TASK GOAL: Would you write out, word for word, each line of the records below from the top through the one holding "Любое рациональное число"?

EXCERPTED DATA:
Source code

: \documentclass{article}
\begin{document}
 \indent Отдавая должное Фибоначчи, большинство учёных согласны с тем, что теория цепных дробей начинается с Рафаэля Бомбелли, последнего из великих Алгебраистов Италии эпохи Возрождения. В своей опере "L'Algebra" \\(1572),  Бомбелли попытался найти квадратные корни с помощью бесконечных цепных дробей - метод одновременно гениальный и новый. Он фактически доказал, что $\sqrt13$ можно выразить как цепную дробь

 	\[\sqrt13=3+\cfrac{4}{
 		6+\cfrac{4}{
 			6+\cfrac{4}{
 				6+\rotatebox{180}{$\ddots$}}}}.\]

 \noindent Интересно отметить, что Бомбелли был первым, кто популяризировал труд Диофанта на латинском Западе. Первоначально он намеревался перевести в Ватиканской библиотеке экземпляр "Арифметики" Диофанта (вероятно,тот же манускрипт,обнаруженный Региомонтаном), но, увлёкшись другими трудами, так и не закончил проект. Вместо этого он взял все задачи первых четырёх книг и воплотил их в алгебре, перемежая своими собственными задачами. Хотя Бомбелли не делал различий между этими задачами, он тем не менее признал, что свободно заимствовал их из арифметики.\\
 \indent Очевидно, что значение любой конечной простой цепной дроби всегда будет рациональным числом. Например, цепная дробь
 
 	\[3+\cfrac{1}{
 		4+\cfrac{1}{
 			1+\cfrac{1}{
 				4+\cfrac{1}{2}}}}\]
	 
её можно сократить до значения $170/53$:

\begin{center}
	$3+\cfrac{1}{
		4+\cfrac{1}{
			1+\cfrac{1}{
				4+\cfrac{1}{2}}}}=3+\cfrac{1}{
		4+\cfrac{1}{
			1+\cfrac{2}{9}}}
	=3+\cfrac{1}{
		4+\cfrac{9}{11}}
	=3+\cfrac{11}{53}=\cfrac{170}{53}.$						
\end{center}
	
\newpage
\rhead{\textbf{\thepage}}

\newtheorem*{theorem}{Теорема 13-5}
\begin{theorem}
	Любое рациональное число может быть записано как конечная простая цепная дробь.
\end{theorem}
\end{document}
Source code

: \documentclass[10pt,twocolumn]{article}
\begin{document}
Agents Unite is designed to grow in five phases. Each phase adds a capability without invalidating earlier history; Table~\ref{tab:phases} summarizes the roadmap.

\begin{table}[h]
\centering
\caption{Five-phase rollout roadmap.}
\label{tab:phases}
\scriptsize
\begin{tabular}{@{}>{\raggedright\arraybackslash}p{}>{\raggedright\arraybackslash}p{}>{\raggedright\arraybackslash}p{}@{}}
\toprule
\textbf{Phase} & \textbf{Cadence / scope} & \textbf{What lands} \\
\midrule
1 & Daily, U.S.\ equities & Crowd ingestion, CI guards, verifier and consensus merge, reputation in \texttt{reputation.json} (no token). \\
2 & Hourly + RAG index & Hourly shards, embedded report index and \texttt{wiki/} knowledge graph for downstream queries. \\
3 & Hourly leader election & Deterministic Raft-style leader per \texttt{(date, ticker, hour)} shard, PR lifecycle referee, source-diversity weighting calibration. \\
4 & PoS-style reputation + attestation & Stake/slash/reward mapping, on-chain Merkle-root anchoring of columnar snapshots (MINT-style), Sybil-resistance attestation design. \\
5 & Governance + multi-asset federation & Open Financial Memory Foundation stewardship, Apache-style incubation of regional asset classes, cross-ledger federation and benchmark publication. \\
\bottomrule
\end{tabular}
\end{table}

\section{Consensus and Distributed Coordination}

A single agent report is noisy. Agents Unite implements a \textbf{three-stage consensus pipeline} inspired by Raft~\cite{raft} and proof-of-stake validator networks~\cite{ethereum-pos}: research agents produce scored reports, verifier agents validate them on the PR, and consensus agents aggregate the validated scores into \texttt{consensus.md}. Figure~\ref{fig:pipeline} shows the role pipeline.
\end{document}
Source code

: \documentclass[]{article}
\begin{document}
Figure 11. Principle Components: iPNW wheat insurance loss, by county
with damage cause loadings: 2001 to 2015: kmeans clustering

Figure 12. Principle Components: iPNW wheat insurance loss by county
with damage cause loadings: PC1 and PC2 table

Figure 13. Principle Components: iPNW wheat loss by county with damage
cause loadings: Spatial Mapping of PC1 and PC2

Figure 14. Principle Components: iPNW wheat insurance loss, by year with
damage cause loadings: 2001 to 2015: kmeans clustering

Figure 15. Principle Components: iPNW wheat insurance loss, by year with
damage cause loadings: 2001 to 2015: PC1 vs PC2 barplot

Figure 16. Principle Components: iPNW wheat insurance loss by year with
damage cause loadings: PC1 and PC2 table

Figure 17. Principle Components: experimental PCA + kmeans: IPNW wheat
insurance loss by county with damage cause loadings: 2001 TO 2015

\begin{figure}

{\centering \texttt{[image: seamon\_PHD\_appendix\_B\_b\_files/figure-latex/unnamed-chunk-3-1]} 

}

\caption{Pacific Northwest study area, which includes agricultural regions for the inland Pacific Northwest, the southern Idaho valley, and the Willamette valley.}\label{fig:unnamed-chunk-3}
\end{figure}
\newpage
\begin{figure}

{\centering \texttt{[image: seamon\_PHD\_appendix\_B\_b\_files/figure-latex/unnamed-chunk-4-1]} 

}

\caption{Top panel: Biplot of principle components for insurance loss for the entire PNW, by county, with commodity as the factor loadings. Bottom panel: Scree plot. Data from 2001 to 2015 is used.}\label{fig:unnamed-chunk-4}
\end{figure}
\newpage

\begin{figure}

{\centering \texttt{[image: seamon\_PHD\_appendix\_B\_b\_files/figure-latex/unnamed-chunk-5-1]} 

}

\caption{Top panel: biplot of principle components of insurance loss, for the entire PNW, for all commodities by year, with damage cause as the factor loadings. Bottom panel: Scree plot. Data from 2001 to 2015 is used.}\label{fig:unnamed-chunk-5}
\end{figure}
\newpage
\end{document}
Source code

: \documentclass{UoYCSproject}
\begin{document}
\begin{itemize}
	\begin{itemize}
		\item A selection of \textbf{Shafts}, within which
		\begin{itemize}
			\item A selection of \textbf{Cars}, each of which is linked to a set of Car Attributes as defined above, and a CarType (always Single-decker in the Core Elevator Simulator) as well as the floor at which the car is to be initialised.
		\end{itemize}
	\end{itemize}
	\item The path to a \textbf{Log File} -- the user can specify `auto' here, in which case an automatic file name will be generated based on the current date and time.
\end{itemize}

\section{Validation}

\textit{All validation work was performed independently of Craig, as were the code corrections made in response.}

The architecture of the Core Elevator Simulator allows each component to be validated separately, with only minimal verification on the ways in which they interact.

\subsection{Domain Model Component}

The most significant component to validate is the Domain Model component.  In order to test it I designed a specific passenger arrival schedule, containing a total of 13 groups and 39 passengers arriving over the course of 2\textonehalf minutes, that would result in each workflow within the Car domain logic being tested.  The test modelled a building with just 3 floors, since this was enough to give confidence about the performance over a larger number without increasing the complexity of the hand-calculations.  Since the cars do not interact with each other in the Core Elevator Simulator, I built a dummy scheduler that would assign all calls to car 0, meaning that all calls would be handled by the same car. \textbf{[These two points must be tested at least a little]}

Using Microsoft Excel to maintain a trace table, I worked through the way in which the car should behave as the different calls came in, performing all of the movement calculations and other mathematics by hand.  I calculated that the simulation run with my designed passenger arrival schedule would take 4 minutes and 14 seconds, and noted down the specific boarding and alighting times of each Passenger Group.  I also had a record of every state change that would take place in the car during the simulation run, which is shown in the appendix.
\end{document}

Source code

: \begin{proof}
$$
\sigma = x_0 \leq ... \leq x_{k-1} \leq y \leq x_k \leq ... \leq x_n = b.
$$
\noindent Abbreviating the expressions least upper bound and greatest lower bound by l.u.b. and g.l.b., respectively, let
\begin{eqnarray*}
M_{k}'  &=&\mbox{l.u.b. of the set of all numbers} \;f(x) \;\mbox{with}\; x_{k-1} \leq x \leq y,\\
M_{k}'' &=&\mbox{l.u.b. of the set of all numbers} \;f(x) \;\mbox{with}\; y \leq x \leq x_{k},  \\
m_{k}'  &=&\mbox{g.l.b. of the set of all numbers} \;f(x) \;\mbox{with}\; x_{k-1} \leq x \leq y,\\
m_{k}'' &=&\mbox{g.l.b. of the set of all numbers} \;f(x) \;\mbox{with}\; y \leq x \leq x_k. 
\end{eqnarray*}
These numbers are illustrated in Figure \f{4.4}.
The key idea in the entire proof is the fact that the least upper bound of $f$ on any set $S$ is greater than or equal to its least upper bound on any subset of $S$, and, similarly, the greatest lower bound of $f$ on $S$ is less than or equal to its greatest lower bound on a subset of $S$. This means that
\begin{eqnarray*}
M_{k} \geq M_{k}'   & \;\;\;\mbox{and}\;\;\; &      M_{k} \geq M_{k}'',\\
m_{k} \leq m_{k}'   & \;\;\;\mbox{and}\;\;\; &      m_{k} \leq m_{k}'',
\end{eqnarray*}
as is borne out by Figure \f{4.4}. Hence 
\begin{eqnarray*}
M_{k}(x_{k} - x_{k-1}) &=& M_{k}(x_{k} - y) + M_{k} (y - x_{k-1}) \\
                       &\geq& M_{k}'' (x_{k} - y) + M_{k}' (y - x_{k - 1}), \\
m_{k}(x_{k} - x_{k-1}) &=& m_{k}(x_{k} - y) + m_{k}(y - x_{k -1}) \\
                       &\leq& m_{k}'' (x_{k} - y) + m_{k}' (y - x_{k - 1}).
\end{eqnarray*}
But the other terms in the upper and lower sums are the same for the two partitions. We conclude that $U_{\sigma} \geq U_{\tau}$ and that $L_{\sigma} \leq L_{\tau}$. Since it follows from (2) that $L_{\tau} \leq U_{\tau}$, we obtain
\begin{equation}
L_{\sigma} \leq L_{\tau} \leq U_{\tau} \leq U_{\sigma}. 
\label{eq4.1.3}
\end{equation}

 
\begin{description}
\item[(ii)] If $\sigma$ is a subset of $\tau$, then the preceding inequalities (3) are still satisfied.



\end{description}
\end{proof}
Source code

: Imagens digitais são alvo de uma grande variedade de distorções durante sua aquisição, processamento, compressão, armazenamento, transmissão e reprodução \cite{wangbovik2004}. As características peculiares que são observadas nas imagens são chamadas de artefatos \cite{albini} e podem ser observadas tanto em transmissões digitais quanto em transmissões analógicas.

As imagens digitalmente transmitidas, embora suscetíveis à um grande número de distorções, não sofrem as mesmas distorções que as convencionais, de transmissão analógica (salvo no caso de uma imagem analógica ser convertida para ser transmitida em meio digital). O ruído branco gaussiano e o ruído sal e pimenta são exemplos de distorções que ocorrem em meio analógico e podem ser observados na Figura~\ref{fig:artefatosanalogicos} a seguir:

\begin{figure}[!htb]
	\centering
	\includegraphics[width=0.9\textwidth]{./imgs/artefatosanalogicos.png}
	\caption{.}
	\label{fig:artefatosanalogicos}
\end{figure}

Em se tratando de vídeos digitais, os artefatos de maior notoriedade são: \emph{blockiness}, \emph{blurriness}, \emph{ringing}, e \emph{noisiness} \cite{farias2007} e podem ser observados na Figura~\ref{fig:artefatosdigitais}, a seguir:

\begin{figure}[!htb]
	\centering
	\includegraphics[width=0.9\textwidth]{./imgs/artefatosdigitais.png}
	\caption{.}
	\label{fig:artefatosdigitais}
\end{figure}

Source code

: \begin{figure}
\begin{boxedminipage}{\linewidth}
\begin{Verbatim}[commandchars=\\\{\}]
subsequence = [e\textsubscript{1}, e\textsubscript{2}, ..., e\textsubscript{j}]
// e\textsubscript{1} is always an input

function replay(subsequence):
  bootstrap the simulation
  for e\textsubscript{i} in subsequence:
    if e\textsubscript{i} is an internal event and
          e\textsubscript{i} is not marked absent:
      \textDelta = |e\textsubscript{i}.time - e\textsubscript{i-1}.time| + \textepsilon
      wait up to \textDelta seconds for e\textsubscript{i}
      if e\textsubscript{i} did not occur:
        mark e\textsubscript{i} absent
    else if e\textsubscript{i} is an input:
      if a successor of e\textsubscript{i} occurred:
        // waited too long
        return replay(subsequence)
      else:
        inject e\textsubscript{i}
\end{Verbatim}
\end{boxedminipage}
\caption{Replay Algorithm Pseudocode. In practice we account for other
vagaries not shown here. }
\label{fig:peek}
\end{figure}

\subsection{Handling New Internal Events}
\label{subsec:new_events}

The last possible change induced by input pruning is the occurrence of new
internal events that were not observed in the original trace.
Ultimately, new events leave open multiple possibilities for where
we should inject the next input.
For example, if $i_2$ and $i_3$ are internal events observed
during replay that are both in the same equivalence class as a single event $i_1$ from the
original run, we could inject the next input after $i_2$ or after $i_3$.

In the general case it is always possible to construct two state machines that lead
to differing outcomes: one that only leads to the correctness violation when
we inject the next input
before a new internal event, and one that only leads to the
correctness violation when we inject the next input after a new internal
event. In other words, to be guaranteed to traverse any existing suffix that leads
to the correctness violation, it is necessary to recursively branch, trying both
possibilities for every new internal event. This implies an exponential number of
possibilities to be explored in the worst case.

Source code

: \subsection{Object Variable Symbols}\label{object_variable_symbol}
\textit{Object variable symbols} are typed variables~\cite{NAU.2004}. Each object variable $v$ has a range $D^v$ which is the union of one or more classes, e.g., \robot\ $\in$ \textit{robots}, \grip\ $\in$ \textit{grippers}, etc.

RESULT OF THIS EXERCISE:
Source code

: \documentclass{article}
\begin{document}
 \indent Отдавая должное Фибоначчи, большинство учёных согласны с тем, что теория цепных дробей начинается с Рафаэля Бомбелли, последнего из великих Алгебраистов Италии эпохи Возрождения. В своей опере "L'Algebra" \\(1572),  Бомбелли попытался найти квадратные корни с помощью бесконечных цепных дробей - метод одновременно гениальный и новый. Он фактически доказал, что $\sqrt13$ можно выразить как цепную дробь

 	\[\sqrt13=3+\cfrac{4}{
 		6+\cfrac{4}{
 			6+\cfrac{4}{
 				6+\rotatebox{180}{$\ddots$}}}}.\]

 \noindent Интересно отметить, что Бомбелли был первым, кто популяризировал труд Диофанта на латинском Западе. Первоначально он намеревался перевести в Ватиканской библиотеке экземпляр "Арифметики" Диофанта (вероятно,тот же манускрипт,обнаруженный Региомонтаном), но, увлёкшись другими трудами, так и не закончил проект. Вместо этого он взял все задачи первых четырёх книг и воплотил их в алгебре, перемежая своими собственными задачами. Хотя Бомбелли не делал различий между этими задачами, он тем не менее признал, что свободно заимствовал их из арифметики.\\
 \indent Очевидно, что значение любой конечной простой цепной дроби всегда будет рациональным числом. Например, цепная дробь
 
 	\[3+\cfrac{1}{
 		4+\cfrac{1}{
 			1+\cfrac{1}{
 				4+\cfrac{1}{2}}}}\]
	 
её можно сократить до значения $170/53$:

\begin{center}
	$3+\cfrac{1}{
		4+\cfrac{1}{
			1+\cfrac{1}{
				4+\cfrac{1}{2}}}}=3+\cfrac{1}{
		4+\cfrac{1}{
			1+\cfrac{2}{9}}}
	=3+\cfrac{1}{
		4+\cfrac{9}{11}}
	=3+\cfrac{11}{53}=\cfrac{170}{53}.$						
\end{center}
	
\newpage
\rhead{\textbf{\thepage}}

\newtheorem*{theorem}{Теорема 13-5}
\begin{theorem}
	Любое рациональное число может быть записано как конечная простая цепная дробь.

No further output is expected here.